A proud footballing nation on a lean run of just one win in six games. A humiliating defeat at home against Hungary. And above all a sense of stasis and frustration, a lack of creativity, the suspicion that for all the talent and trophies in this team, it remains considerably less than the sum of its parts.

Germany and England may share a common predicament, but as they prepare to meet on Monday night only one of these nations is currently wracked by existential crisis. And curiously, it’s not the one that has bombed out of its last two international tournaments.

As Germany slipped to defeat in Leipzig on Friday night, the mood was defined more by indifference than insurrection. The few pockets of boos were drowned out by the sizeable Hungarian contingent, celebrating their first competitive win over Germany since 1985. Nobody was calling for Hansi Flick’s head on a platter. Nobody was writing off the World Cup. Instead, an implacable calm reigned, a sense that whatever their travails, this team will inevitably come good when it matters. “The coach has it under control,” Joshua Kimmich insisted.

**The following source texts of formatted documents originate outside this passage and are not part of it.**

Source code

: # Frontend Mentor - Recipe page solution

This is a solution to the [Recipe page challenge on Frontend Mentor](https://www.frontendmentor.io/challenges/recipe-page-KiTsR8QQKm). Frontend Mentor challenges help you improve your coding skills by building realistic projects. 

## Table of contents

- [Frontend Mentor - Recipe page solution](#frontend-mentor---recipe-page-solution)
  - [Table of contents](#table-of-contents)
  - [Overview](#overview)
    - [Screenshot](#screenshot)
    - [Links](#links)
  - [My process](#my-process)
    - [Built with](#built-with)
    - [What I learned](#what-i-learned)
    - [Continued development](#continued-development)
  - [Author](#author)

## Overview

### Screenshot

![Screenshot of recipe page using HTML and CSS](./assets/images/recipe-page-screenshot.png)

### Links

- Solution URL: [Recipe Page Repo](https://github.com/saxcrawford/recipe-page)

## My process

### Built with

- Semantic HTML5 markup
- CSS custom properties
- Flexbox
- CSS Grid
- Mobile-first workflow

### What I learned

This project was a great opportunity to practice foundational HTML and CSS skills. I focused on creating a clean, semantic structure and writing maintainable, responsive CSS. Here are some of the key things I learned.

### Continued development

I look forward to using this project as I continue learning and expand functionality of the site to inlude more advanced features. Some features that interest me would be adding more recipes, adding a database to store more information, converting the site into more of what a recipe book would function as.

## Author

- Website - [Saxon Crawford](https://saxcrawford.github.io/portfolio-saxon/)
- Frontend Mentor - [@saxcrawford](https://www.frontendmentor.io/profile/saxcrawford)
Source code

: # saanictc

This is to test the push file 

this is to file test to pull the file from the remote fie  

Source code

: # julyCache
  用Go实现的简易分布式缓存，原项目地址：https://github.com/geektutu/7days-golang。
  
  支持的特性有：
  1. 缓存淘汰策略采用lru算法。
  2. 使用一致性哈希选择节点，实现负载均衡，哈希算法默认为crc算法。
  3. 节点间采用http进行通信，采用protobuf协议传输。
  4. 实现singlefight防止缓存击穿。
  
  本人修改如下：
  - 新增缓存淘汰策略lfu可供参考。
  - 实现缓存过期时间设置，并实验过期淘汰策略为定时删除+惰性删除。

Not that there wasn’t a certain disgruntlement at the defeat, Germany’s first under Flick. It took 37 minutes to register a shot on target, and even if they improved later on, chances remained cherishably rare. “The first half was just shit,” admitted Jonas Hofmann with impressive bluntness. Flick, for his part, was prepared to take his share of the blame for a bold tactical experiment in which Hoffman – normally an attacking midfielder – played at right-back. “It didn’t work that well,” Flick conceded.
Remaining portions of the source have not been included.